Hokej.net Logo
MAJ
3

NLA: Zurych zdobył dwa gole w osłabieniu i wygrał (WIDEO)

Nieczęsto zdarza się, aby strzelać gole w osłabieniu, a tym bardziej dwa w jednym meczu. Takiego wyczynu dokonała drużyna ZSC Lions Zurych wygrywając na wyjeździe z EV Zug w ćwierćfinale ligi.

Berno kroczy od zwycięstwa do zwycięstwa w fazie ćwierćfinałowej. „Wilki” po trzech meczach prowadzą 3-0 z Servette Genewa i potrzebują tylko jednej wygranej, żeby zameldować się w półfinałach. Wczoraj nie pozostawili swoim rywalom złudzeń, wygrywając u siebie 5:1. Pierwszą tercję gospodarze zakończyli skromnym 1:0 po golu Tristana Scherweya, któremu asystowali Ramon Untersander i Gaëtan Haas (łącznie zebrał 2 kluczowe podania w tym meczu). W drugiej tercji podopieczni Kari Jalonena dorzucili trzy kolejne bramki. Simon Bodenmann po raz piąty w tych play-offach pokonał bramkarza z Genewy, a piątą asystę zanotował przy tej akcji Andrew Ebbett. Następnie na 3:0 podwyższył Mason Raymond, a strzelanie w tej części meczu zakończył Ebbett, któremu tym razem asystował Bodenmann (5G + 2A w fazie play-off). Trzecia tercja zaczęła się od przewagi gospodarzy po wykluczeniu w końcowych sekundach środkowej części meczu, Stéphane’a Da Costy za przeszkadzanie. W tych warunkach, nie pozostało nic innego berneńczykom jak podwyższyć rezultat na 5:0, czego dokonał Simon Moser.
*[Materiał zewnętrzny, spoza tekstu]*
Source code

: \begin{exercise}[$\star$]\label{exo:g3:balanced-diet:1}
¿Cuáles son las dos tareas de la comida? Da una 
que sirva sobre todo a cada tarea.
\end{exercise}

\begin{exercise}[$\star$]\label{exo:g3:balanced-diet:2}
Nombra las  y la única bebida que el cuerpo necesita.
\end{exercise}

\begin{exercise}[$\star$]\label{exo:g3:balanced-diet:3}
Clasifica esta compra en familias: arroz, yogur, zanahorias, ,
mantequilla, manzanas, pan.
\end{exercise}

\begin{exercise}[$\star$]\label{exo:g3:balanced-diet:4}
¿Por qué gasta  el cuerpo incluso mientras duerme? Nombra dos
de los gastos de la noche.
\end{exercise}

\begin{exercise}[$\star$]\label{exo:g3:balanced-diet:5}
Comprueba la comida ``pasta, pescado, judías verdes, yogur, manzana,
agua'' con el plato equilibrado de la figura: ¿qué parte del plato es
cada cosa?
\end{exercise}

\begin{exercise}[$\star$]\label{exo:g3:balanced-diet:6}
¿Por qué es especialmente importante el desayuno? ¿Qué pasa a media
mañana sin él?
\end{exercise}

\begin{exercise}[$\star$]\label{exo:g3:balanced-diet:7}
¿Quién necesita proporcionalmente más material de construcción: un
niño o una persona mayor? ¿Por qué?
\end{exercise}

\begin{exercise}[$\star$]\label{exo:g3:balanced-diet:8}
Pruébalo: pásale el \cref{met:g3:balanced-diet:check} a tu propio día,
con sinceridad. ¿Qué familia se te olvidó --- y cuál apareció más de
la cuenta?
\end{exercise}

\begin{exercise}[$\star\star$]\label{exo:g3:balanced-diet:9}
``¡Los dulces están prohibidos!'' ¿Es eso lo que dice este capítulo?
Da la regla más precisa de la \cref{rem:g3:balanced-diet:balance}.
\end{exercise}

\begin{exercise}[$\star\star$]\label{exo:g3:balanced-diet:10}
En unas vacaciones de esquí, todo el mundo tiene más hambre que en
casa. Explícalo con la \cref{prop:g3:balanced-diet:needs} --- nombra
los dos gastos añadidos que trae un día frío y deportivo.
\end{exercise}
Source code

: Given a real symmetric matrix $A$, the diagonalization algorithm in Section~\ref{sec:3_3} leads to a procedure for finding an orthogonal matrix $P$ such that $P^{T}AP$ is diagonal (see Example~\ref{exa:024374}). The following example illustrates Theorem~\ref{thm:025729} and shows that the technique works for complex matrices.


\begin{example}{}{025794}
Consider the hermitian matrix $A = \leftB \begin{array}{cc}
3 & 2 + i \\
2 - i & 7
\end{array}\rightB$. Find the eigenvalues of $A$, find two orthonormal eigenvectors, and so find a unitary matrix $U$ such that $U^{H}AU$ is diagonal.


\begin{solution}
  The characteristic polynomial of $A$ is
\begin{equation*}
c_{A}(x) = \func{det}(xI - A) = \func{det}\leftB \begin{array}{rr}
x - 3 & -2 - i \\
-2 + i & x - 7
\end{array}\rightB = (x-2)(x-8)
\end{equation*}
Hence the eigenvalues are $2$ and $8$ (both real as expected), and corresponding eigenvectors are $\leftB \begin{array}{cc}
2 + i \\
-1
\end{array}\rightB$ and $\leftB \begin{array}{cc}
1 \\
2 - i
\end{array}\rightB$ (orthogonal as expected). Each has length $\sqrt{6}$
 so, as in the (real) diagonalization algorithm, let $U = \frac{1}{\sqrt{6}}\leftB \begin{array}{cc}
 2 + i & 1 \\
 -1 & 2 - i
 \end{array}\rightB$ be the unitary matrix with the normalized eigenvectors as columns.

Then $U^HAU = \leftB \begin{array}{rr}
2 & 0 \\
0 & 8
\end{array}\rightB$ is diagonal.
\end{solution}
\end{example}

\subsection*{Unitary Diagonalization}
Dla gości honorowe trafienie zadał Da Costa, niejako rehabilitując się za sytuację z końcówki drugiej tercji. Francuz trafił gdy na lodzie było więcej hokeistów z Genewy, na skutek kary nałożonej na Thomasa Ruefenachta. Aż 41 na 42 uderzeń rywali obronił wczoraj Leonardo Genoni, co dało mu 97,62% skuteczności obron.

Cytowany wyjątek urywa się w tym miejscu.